Theorem: Let $X$ be a discrete random variable with possible outcomes $\mathcal{X}$ and let $P$ and $Q$ be two probability distributions on $X$. Then, the Kullback-Leibler divergence of $P$ from $Q$ can be expressed as

\[\label{eq:kl-ent} \mathrm{KL}[P||Q] = \mathrm{H}(P,Q) - \mathrm{H}(P)\]

where $\mathrm{H}(P,Q)$ is the cross-entropy of $P$ and $Q$ and $\mathrm{H}(P)$ is the marginal entropy of $P$.

Proof: The discrete Kullback-Leibler divergence is defined as

\[\label{eq:KL} \mathrm{KL}[P||Q] = \sum_{x \in \mathcal{X}} p(x) \cdot \log \frac{p(x)}{q(x)}\]

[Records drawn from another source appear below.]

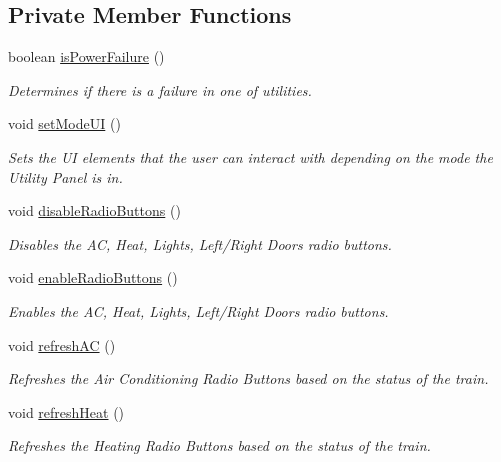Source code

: \subsection*{Private Member Functions}
\begin{DoxyCompactItemize}
\item 
boolean \hyperlink{classTrainControllerComps_1_1TCUtilityPanel_acaca09d08ce4e54af81dc86ab2c768d5}{is\+Power\+Failure} ()
\begin{DoxyCompactList}\small\item\em Determines if there is a failure in one of utilities. \end{DoxyCompactList}\item 
void \hyperlink{classTrainControllerComps_1_1TCUtilityPanel_a404cb0d28b20be30802d78de9e83a831}{set\+Mode\+UI} ()
\begin{DoxyCompactList}\small\item\em Sets the UI elements that the user can interact with depending on the mode the Utility Panel is in. \end{DoxyCompactList}\item 
void \hyperlink{classTrainControllerComps_1_1TCUtilityPanel_a091dbeb6c0141d636465138a2d535613}{disable\+Radio\+Buttons} ()
\begin{DoxyCompactList}\small\item\em Disables the AC, Heat, Lights, Left/\+Right Doors radio buttons. \end{DoxyCompactList}\item 
void \hyperlink{classTrainControllerComps_1_1TCUtilityPanel_ae698554e95819802e78e7159d7319d98}{enable\+Radio\+Buttons} ()
\begin{DoxyCompactList}\small\item\em Enables the AC, Heat, Lights, Left/\+Right Doors radio buttons. \end{DoxyCompactList}\item 
void \hyperlink{classTrainControllerComps_1_1TCUtilityPanel_a0f0e32861d6be9a11dba70ce291c068d}{refresh\+AC} ()
\begin{DoxyCompactList}\small\item\em Refreshes the Air Conditioning Radio Buttons based on the status of the train. \end{DoxyCompactList}\item 
void \hyperlink{classTrainControllerComps_1_1TCUtilityPanel_a58e2492e881e7a093f62b54c2023df28}{refresh\+Heat} ()
\begin{DoxyCompactList}\small\item\em Refreshes the Heating Radio Buttons based on the status of the train. \end{DoxyCompactList}\item 

\end{DoxyCompactItemize}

where $p(x)$ and $q(x)$ are the probability mass functions of $P$ and $Q$.

Separating the logarithm, we have:

\[\label{eq:KL-dev} \mathrm{KL}[P||Q] = - \sum_{x \in \mathcal{X}} p(x) \, \log q(x) + \sum_{x \in \mathcal{X}} p(x) \, \log p(x) \; .\]

Now considering the definitions of marginal entropy and cross-entropy

\[\label{eq:ME-CE} \begin{split} \mathrm{H}(P) &= - \sum_{x \in \mathcal{X}} p(x) \, \log p(x) \\ \mathrm{H}(P,Q) &= - \sum_{x \in \mathcal{X}} p(x) \, \log q(x) \; , \end{split}\]

we can finally show:

\[\label{eq:KL-qed} \mathrm{KL}[P||Q] = \mathrm{H}(P,Q) - \mathrm{H}(P) \; .\]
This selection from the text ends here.